Mushimba Dotto @ Lukubanija vs Republic (Criminal Appeal No. 317 of 2013) [2014] TZCA 211 (22 October 2014)
Judgment
IN THE COURT OF APPEAL OF TANZANIA AT MWANZA fCORAM: MSOFFE. J. A.. ORIYO. J. A.. And MMILLA. 3. A. ^ CRIMINAL APPEAL NO. 317 OF 2013 MASHIMBA DOTTO @ LUKUBANIJA .............................................. APPELLANT VERSUS THE REPUBLIC........................................................................... RESPONDENT (Appeal from the decision of the High Court of Tanzania at Mwanza) (Mwanaesi, J.^ dated 7th day of August, 2013 in Criminal Sessions Case No. 122 of 2007 JUDGMENT OF THE COURT 20th & 22n d October, 2014 MSOFFE, J.A.: The appellant was convicted of murder contrary to section 196 of the Penal Code and sentenced to death. Aggrieved, he is appealing, and the effort is resisted by Mr. Hemedi Halidi Halfani, learned State Attorney, representing the respondent/Republic. i
Mr. Sylveri Chikwizile Byabusha, learned counsel, is advocating for the appellant. He has advanced three grounds, to wit:-
- That the learned trial Judge erred in admitting a cautioned statement taken outside the time provided by law and not read out to the gentlepersons assessors.

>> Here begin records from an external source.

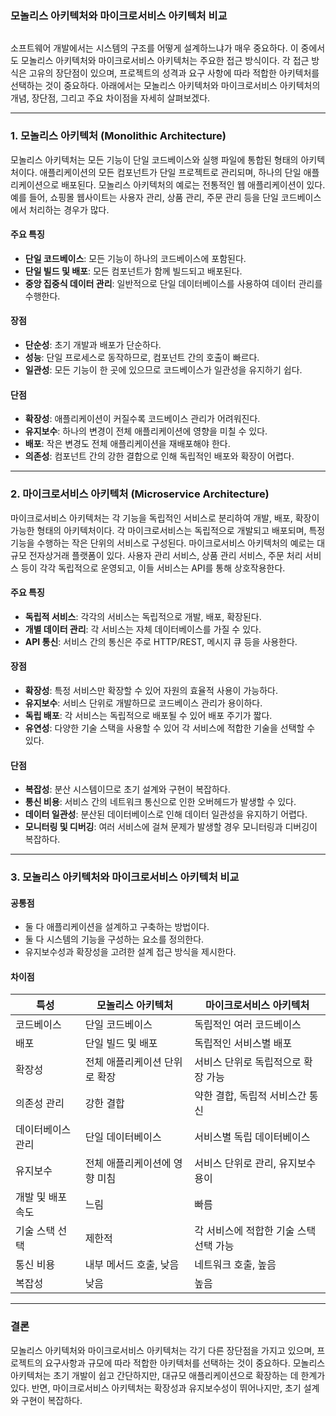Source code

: <h3 id="모놀리스-아키텍처와-마이크로서비스-아키텍처-비교">모놀리스 아키텍처와 마이크로서비스 아키텍처 비교</h3>
<p><img alt="" src="https://velog.velcdn.com/images/023-dev/post/fb3d28a5-9d39-4725-ac1d-d8cc6a340e31/image.png" /></p>
<p>소프트웨어 개발에서는 시스템의 구조를 어떻게 설계하느냐가 매우 중요하다. 이 중에서도 모놀리스 아키텍처와 마이크로서비스 아키텍처는 주요한 접근 방식이다. 각 접근 방식은 고유의 장단점이 있으며, 프로젝트의 성격과 요구 사항에 따라 적합한 아키텍처를 선택하는 것이 중요하다. 아래에서는 모놀리스 아키텍처와 마이크로서비스 아키텍처의 개념, 장단점, 그리고 주요 차이점을 자세히 살펴보겠다.</p>
<hr />
<h3 id="1-모놀리스-아키텍처-monolithic-architecture">1. 모놀리스 아키텍처 (Monolithic Architecture)</h3>
<p>모놀리스 아키텍처는 모든 기능이 단일 코드베이스와 실행 파일에 통합된 형태의 아키텍처이다. 애플리케이션의 모든 컴포넌트가 단일 프로젝트로 관리되며, 하나의 단일 애플리케이션으로 배포된다. 모놀리스 아키텍처의 예로는 전통적인 웹 애플리케이션이 있다. 예를 들어, 쇼핑몰 웹사이트는 사용자 관리, 상품 관리, 주문 관리 등을 단일 코드베이스에서 처리하는 경우가 많다.</p>
<h4 id="주요-특징">주요 특징</h4>
<ul>
<li><strong>단일 코드베이스</strong>: 모든 기능이 하나의 코드베이스에 포함된다.</li>
<li><strong>단일 빌드 및 배포</strong>: 모든 컴포넌트가 함께 빌드되고 배포된다.</li>
<li><strong>중앙 집중식 데이터 관리</strong>: 일반적으로 단일 데이터베이스를 사용하여 데이터 관리를 수행한다.</li>
</ul>
<h4 id="장점">장점</h4>
<ul>
<li><strong>단순성</strong>: 초기 개발과 배포가 단순하다.</li>
<li><strong>성능</strong>: 단일 프로세스로 동작하므로, 컴포넌트 간의 호출이 빠르다.</li>
<li><strong>일관성</strong>: 모든 기능이 한 곳에 있으므로 코드베이스가 일관성을 유지하기 쉽다.</li>
</ul>
<h4 id="단점">단점</h4>
<ul>
<li><strong>확장성</strong>: 애플리케이션이 커질수록 코드베이스 관리가 어려워진다.</li>
<li><strong>유지보수</strong>: 하나의 변경이 전체 애플리케이션에 영향을 미칠 수 있다.</li>
<li><strong>배포</strong>: 작은 변경도 전체 애플리케이션을 재배포해야 한다.</li>
<li><strong>의존성</strong>: 컴포넌트 간의 강한 결합으로 인해 독립적인 배포와 확장이 어렵다.</li>
</ul>
<hr />
<h3 id="2-마이크로서비스-아키텍처-microservice-architecture">2. 마이크로서비스 아키텍처 (Microservice Architecture)</h3>
<p>마이크로서비스 아키텍처는 각 기능을 독립적인 서비스로 분리하여 개발, 배포, 확장이 가능한 형태의 아키텍처이다. 각 마이크로서비스는 독립적으로 개발되고 배포되며, 특정 기능을 수행하는 작은 단위의 서비스로 구성된다. 마이크로서비스 아키텍처의 예로는 대규모 전자상거래 플랫폼이 있다. 사용자 관리 서비스, 상품 관리 서비스, 주문 처리 서비스 등이 각각 독립적으로 운영되고, 이들 서비스는 API를 통해 상호작용한다.</p>
<h4 id="주요-특징-1">주요 특징</h4>
<ul>
<li><strong>독립적 서비스</strong>: 각각의 서비스는 독립적으로 개발, 배포, 확장된다.</li>
<li><strong>개별 데이터 관리</strong>: 각 서비스는 자체 데이터베이스를 가질 수 있다.</li>
<li><strong>API 통신</strong>: 서비스 간의 통신은 주로 HTTP/REST, 메시지 큐 등을 사용한다.</li>
</ul>
<h4 id="장점-1">장점</h4>
<ul>
<li><strong>확장성</strong>: 특정 서비스만 확장할 수 있어 자원의 효율적 사용이 가능하다.</li>
<li><strong>유지보수</strong>: 서비스 단위로 개발하므로 코드베이스 관리가 용이하다.</li>
<li><strong>독립 배포</strong>: 각 서비스는 독립적으로 배포될 수 있어 배포 주기가 짧다.</li>
<li><strong>유연성</strong>: 다양한 기술 스택을 사용할 수 있어 각 서비스에 적합한 기술을 선택할 수 있다.</li>
</ul>
<h4 id="단점-1">단점</h4>
<ul>
<li><strong>복잡성</strong>: 분산 시스템이므로 초기 설계와 구현이 복잡하다.</li>
<li><strong>통신 비용</strong>: 서비스 간의 네트워크 통신으로 인한 오버헤드가 발생할 수 있다.</li>
<li><strong>데이터 일관성</strong>: 분산된 데이터베이스로 인해 데이터 일관성을 유지하기 어렵다.</li>
<li><strong>모니터링 및 디버깅</strong>: 여러 서비스에 걸쳐 문제가 발생할 경우 모니터링과 디버깅이 복잡하다.</li>
</ul>
<hr />
<h3 id="3-모놀리스-아키텍처와-마이크로서비스-아키텍처-비교">3. 모놀리스 아키텍처와 마이크로서비스 아키텍처 비교</h3>
<h4 id="공통점">공통점</h4>
<ul>
<li>둘 다 애플리케이션을 설계하고 구축하는 방법이다.</li>
<li>둘 다 시스템의 기능을 구성하는 요소를 정의한다.</li>
<li>유지보수성과 확장성을 고려한 설계 접근 방식을 제시한다.</li>
</ul>
<h4 id="차이점">차이점</h4>
<table>
<thead>
<tr>
<th>특성</th>
<th>모놀리스 아키텍처</th>
<th>마이크로서비스 아키텍처</th>
</tr>
</thead>
<tbody><tr>
<td>코드베이스</td>
<td>단일 코드베이스</td>
<td>독립적인 여러 코드베이스</td>
</tr>
<tr>
<td>배포</td>
<td>단일 빌드 및 배포</td>
<td>독립적인 서비스별 배포</td>
</tr>
<tr>
<td>확장성</td>
<td>전체 애플리케이션 단위로 확장</td>
<td>서비스 단위로 독립적으로 확장 가능</td>
</tr>
<tr>
<td>의존성 관리</td>
<td>강한 결합</td>
<td>약한 결합, 독립적 서비스간 통신</td>
</tr>
<tr>
<td>데이터베이스 관리</td>
<td>단일 데이터베이스</td>
<td>서비스별 독립 데이터베이스</td>
</tr>
<tr>
<td>유지보수</td>
<td>전체 애플리케이션에 영향 미침</td>
<td>서비스 단위로 관리, 유지보수 용이</td>
</tr>
<tr>
<td>개발 및 배포 속도</td>
<td>느림</td>
<td>빠름</td>
</tr>
<tr>
<td>기술 스택 선택</td>
<td>제한적</td>
<td>각 서비스에 적합한 기술 스택 선택 가능</td>
</tr>
<tr>
<td>통신 비용</td>
<td>내부 메서드 호출, 낮음</td>
<td>네트워크 호출, 높음</td>
</tr>
<tr>
<td>복잡성</td>
<td>낮음</td>
<td>높음</td>
</tr>
</tbody></table>
<hr />
<h3 id="결론">결론</h3>
<p>모놀리스 아키텍처와 마이크로서비스 아키텍처는 각기 다른 장단점을 가지고 있으며, 프로젝트의 요구사항과 규모에 따라 적합한 아키텍처를 선택하는 것이 중요하다. 모놀리스 아키텍처는 초기 개발이 쉽고 간단하지만, 대규모 애플리케이션으로 확장하는 데 한계가 있다. 반면, 마이크로서비스 아키텍처는 확장성과 유지보수성이 뛰어나지만, 초기 설계와 구현이 복잡하다. </p>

- That the appellant did not append his signature to the last 9th question on whether or not he wished to give his statement, so, the extra judicial statement cannot be attributed to the appellant and it was therefore inadmissible.
- That the learned trial Judge misdirected himself in convicting the appellant on the strength of the cautioned statement and extra judicial statement without corroborative evidence as the two statements could not corroborate each other. At the hearing, Mr. Byabusha abandoned the second ground of appeal. Having done so, we will not address this ground. We will leave it at that. As far as the first ground of appeal is concerned, Mr. Byabusha at first pursued it to a certain extent. On reflection, however, he abandoned
it too after realizing the difficulty in pursuing it. The difficulty arose from the fact that the allegation that the cautioned statement was recorded outside the statutory period was not canvassed at the trial. Ideally, under section 169 (1) of the Criminal Procedure Act (CAP 20 R.E. 2002) (the Act) objection regarding the admissibility of the statement on that aspect ought to have been raised at the trial in order to give the prosecution the opportunity to discharge the burden mandated to it by virtue of the provisions of sub-section (3) thereto. As it is, since objection to the admission in evidence of the statement based on the above point was not raised at the trial it would be futile and out of place to raise it at this late stage where this Court is not seized with the jurisdiction to determine the admissibility or otherwise of the statement in question - See also this Court's decision in Zakayo Shungwa Mwashilingi and Two Others v Republic, Criminal Appeal No. 78 of 2007 (unreported). The main complaint in the third ground of appeal arises from one or two passages in the judgment of the High Court where the trial judge held the view that the cautioned statement corroborated the extra-judicial statement. For instance, in his judgment the trial judge is on record as having stated as follows:-
...Although in the instant matter after having sincerely warned myself, I am o f considered view that, the caution statement that got retracted by the accused is nothing but the truth there is yet the extra judicial statement, which the accused did voluntarily give to the Justice o f peace wherein he has readily admitted to have committed the offence....apart from the fact that, the extra judicial statement suffices to found conviction to the accused, it as well corroborates what is contained in the retracted/repudiated statement... In his oral submission before us, Mr. Byabusha was of the view that the judge erred in saying that the cautioned statement could safely corroborate the extra-judicial statement. In response, Mr. Halfani shared the same view save that he was of the opinion that even without the cautioned statement a conviction could still safely lie based on the extra judicial statement only.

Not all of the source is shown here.